Let’s get the city moving

As we kick into election year, I’m optimistic.  Not just for my party’s prospects, but also for our country’s long-term prospects.  Sure, there are many causes for alarm out there: at the time of writing it’s hard to know how economically significant the coronavirus outbreak will be.  Trade wars, droughts, international tensions may create problems. 

But if New Zealand is well governed, we have the agility to get through whatever is thrown at us and continue to do well. 

Our primary critique of the current government is that, despite all their fine words and announcements, their poor performance so far has meant that we have missed the opportunity to succeed.  Despite enjoying export prices at the highest levels in generations our economy is only muddling along at 2 per cent growth.

Private sector investment – the true driver of growth – has been held back by added costs, massive policy uncertainty and a gathering sense of government incompetence.

Until now, the by-word for that incompetence has been Kiwibuild.  Phil Twyford and Jacinda Ardern’s breezy promise to build 100,000 houses collapsed into a farce.  Ms Ardern’s untimely intervention into the occupation at Ihumatao has directly stopped more houses being built than the entire $2 billion Kiwibuild project so far.

But that is rivalled now by the collapse of the government’s transport policy.

Most people celebrated at the start of the year when the government announced they would invest in building some roads – including a second route south along Mill Road and a few others in the Auckland area. 

But we should recognise that the announcement represents an abject abandonment of their previous transport policy, after two years of failure.

The transport policy for the first two years of this government was to stop all of National’s roads, which Phil Twyford and Julie-Anne Genter portrayed as evil and misguided, and replace them with the grand light rail project down Dominion Road.

Two years later, at the time of writing, we are still none the wiser as to what the purpose of the Light Rail project is – rapid public transport to the airport or urban regeneration down Dominion Road.  Commencement is years away.

Meantime, while all the official attention was devoted to the great Light Rail, no progress was made on anything else.  The critical rail projects which everyone agreed needed to happen – a third rail line between the port and South Auckland, which would enable more freight be carried from the port without clogging up commuter rail services, and the electrification of rail to Pukekohe – stalled.

Two and half years into government and in election year, the government has panicked and abandoned its policy and returned to National’s – proudly announcing it will build the roads.

So, we have wasted more than two years.  Remember, big infrastructure projects are a bit like the old lawn mower – easy to turn off, but a devil of a think to start again – people, skills, capital and equipment have been allocated elsewhere and have to be regathered before projects that were ready to start at the end of 2017 can actually start.

And Aucklanders naturally look at Labour and the Greens and feel that their heart really isn’t in the new announcements.  The Greens are livid that roads are back on the books and will do their best to thwart the plans. 

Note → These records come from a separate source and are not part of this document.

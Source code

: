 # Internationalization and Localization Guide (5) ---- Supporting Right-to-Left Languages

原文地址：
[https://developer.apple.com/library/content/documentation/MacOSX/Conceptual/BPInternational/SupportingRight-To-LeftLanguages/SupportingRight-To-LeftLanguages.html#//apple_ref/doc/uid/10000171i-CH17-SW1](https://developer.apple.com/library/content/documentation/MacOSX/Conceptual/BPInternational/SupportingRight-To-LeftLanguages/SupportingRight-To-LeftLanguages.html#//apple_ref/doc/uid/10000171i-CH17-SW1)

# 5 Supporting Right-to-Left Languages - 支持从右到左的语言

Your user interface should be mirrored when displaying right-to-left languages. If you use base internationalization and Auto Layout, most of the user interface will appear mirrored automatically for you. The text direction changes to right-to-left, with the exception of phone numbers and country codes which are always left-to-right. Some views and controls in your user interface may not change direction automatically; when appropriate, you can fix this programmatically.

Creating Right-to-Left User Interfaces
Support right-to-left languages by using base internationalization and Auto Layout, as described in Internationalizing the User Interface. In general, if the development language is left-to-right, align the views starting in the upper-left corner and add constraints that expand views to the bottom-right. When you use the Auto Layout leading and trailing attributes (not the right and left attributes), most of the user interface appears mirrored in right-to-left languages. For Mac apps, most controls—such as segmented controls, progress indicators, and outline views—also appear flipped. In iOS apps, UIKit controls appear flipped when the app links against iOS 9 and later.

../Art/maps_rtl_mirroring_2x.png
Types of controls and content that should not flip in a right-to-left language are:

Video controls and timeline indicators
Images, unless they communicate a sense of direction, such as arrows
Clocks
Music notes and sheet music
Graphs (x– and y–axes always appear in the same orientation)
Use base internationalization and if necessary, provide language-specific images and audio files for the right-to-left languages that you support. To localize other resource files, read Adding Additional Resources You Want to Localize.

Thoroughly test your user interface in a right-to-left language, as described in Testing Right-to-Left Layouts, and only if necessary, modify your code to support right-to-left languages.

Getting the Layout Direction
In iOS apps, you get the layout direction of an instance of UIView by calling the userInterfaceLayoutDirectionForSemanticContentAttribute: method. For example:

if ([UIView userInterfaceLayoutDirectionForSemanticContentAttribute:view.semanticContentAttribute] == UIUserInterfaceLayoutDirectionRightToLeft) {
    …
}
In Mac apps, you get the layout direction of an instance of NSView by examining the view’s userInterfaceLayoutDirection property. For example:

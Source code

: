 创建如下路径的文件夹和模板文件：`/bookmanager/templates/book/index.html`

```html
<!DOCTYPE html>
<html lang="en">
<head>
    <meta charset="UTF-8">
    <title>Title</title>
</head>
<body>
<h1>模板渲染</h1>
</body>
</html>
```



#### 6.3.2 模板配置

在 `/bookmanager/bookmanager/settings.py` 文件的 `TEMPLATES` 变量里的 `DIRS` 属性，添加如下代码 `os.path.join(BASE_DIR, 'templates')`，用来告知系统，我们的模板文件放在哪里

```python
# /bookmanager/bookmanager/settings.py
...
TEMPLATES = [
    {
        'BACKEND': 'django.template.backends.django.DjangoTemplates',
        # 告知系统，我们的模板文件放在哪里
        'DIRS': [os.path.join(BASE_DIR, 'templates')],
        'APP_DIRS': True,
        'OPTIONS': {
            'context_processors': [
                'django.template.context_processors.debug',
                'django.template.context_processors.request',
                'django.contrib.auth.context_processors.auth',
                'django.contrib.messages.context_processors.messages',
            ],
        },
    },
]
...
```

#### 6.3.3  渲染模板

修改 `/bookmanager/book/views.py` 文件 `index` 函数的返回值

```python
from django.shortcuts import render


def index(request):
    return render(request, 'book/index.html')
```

Everyone knows that Jacinda Ardern is world class at announcements, but simply can’t deliver.

Aucklanders, meantime, just want to see progress on transport.  Our population is growing fast, we need to continue to invest in public transport and roads.

The Government’s plans are half-hearted and incomplete.  The critical East-West Link is nowhere to be seen.  The National opposition will have a strong story to tell as the year unfolds, building on our track record of delivering major projects.